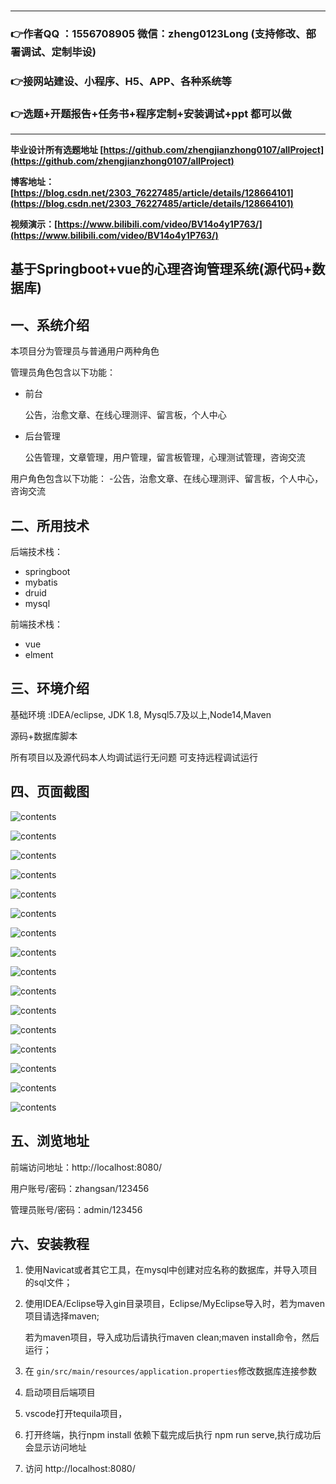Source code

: ### 

---
### 👉作者QQ ：1556708905 微信：zheng0123Long (支持修改、部署调试、定制毕设)

### 👉接网站建设、小程序、H5、APP、各种系统等

### 👉选题+开题报告+任务书+程序定制+安装调试+ppt 都可以做
---

**毕业设计所有选题地址 [https://github.com/zhengjianzhong0107/allProject](https://github.com/zhengjianzhong0107/allProject)**

**博客地址：[https://blog.csdn.net/2303_76227485/article/details/128664101](https://blog.csdn.net/2303_76227485/article/details/128664101)**

**视频演示：[https://www.bilibili.com/video/BV14o4y1P763/](https://www.bilibili.com/video/BV14o4y1P763/)**

## 基于Springboot+vue的心理咨询管理系统(源代码+数据库)

## 一、系统介绍

本项目分为管理员与普通用户两种角色

管理员角色包含以下功能：

- 前台
  
  公告，治愈文章、在线心理测评、留言板，个人中心

- 后台管理
  
  公告管理，文章管理，用户管理，留言板管理，心理测试管理，咨询交流

用户角色包含以下功能：
-公告，治愈文章、在线心理测评、留言板，个人中心，咨询交流

## 二、所用技术

后端技术栈：

- springboot
- mybatis
- druid
- mysql

前端技术栈：

- vue
- elment

## 三、环境介绍

基础环境 :IDEA/eclipse, JDK 1.8, Mysql5.7及以上,Node14,Maven

源码+数据库脚本

所有项目以及源代码本人均调试运行无问题 可支持远程调试运行

## 四、页面截图

![contents](./picture/picture4.png)

![contents](./picture/picture13.png)

![contents](./picture/picture15.png)

![contents](./picture/picture1.png)

![contents](./picture/picture2.png)

![contents](./picture/picture3.png)

![contents](./picture/picture5.png)

![contents](./picture/picture6.png)

![contents](./picture/picture7.png)

![contents](./picture/picture8.png)

![contents](./picture/picture9.png)

![contents](./picture/picture10.png)

![contents](./picture/picture11.png)

![contents](./picture/picture12.png)

![contents](./picture/picture14.png)

![contents](./picture/picture16.png)

## 五、浏览地址

前端访问地址：http://localhost:8080/

用户账号/密码：zhangsan/123456

管理员账号/密码：admin/123456  

## 六、安装教程

1. 使用Navicat或者其它工具，在mysql中创建对应名称的数据库，并导入项目的sql文件；

2. 使用IDEA/Eclipse导入gin目录项目，Eclipse/MyEclipse导入时，若为maven项目请选择maven;
   
   若为maven项目，导入成功后请执行maven clean;maven install命令，然后运行；

3. 在 `gin/src/main/resources/application.properties`修改数据库连接参数

4. 启动项目后端项目 

5. vscode打开tequila项目，

6. 打开终端，执行npm install 依赖下载完成后执行 npm run serve,执行成功后会显示访问地址

7. 访问  http://localhost:8080/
==================================================
Word for word, copy the line containing "6. 打开终端，执行npm install" and each line after it to the end of the records, and nothing besides.

6. 打开终端，执行npm install 依赖下载完成后执行 npm run serve,执行成功后会显示访问地址

7. 访问  http://localhost:8080/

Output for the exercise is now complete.